• _Task description_
Beginning with the first line below, please restate each line exactly, down to and including the line containing "<!--// 折り畳み展開ポインタ -->".
____ The input
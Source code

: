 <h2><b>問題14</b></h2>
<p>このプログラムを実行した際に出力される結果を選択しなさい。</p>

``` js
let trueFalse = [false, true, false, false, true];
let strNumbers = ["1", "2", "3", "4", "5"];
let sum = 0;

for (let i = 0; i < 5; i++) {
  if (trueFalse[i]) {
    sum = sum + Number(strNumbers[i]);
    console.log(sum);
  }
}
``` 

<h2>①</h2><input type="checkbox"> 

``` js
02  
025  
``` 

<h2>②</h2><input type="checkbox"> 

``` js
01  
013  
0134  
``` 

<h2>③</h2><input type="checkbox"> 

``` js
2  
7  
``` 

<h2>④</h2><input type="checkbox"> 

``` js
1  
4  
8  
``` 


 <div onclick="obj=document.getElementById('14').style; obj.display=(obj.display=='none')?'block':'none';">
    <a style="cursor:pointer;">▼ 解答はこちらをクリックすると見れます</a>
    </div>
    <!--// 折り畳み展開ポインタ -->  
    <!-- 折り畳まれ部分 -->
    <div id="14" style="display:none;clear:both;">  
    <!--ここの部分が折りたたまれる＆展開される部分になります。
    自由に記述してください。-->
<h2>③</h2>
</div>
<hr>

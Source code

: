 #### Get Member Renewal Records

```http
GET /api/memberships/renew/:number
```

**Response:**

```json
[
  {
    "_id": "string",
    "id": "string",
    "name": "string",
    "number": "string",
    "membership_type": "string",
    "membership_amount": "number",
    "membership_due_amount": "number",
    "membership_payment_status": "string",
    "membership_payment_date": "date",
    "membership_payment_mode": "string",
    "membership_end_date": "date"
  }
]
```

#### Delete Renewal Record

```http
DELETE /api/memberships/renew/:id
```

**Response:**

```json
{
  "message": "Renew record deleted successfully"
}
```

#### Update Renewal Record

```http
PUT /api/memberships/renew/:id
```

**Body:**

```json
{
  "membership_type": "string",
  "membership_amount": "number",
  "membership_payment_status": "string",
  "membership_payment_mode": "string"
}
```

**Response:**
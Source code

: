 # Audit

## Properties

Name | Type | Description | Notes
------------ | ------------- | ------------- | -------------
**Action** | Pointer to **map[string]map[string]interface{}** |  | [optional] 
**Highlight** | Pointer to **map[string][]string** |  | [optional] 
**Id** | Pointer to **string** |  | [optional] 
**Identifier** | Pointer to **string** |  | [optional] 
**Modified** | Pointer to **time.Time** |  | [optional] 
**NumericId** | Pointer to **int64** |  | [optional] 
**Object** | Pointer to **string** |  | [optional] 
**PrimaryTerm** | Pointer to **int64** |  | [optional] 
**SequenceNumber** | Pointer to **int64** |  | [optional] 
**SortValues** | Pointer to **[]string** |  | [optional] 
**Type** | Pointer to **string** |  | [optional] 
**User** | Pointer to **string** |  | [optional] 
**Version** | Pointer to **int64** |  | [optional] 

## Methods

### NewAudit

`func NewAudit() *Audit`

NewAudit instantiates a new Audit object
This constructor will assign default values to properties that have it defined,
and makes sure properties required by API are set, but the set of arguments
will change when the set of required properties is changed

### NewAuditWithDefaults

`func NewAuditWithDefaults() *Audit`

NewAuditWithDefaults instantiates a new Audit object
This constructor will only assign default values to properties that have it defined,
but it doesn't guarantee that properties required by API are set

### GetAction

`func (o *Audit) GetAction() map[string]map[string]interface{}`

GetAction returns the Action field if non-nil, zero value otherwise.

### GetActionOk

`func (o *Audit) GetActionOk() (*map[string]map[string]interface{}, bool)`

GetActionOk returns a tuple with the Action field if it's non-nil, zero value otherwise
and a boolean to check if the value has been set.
________
• _Result below_
Source code

: <h2><b>問題14</b></h2>
<p>このプログラムを実行した際に出力される結果を選択しなさい。</p>

``` js
let trueFalse = [false, true, false, false, true];
let strNumbers = ["1", "2", "3", "4", "5"];
let sum = 0;

for (let i = 0; i < 5; i++) {
  if (trueFalse[i]) {
    sum = sum + Number(strNumbers[i]);
    console.log(sum);
  }
}
``` 

<h2>①</h2><input type="checkbox"> 

``` js
02  
025  
``` 

<h2>②</h2><input type="checkbox"> 

``` js
01  
013  
0134  
``` 

<h2>③</h2><input type="checkbox"> 

``` js
2  
7  
``` 

<h2>④</h2><input type="checkbox"> 

``` js
1  
4  
8  
``` 


 <div onclick="obj=document.getElementById('14').style; obj.display=(obj.display=='none')?'block':'none';">
    <a style="cursor:pointer;">▼ 解答はこちらをクリックすると見れます</a>
    </div>
    <!--// 折り畳み展開ポインタ -->  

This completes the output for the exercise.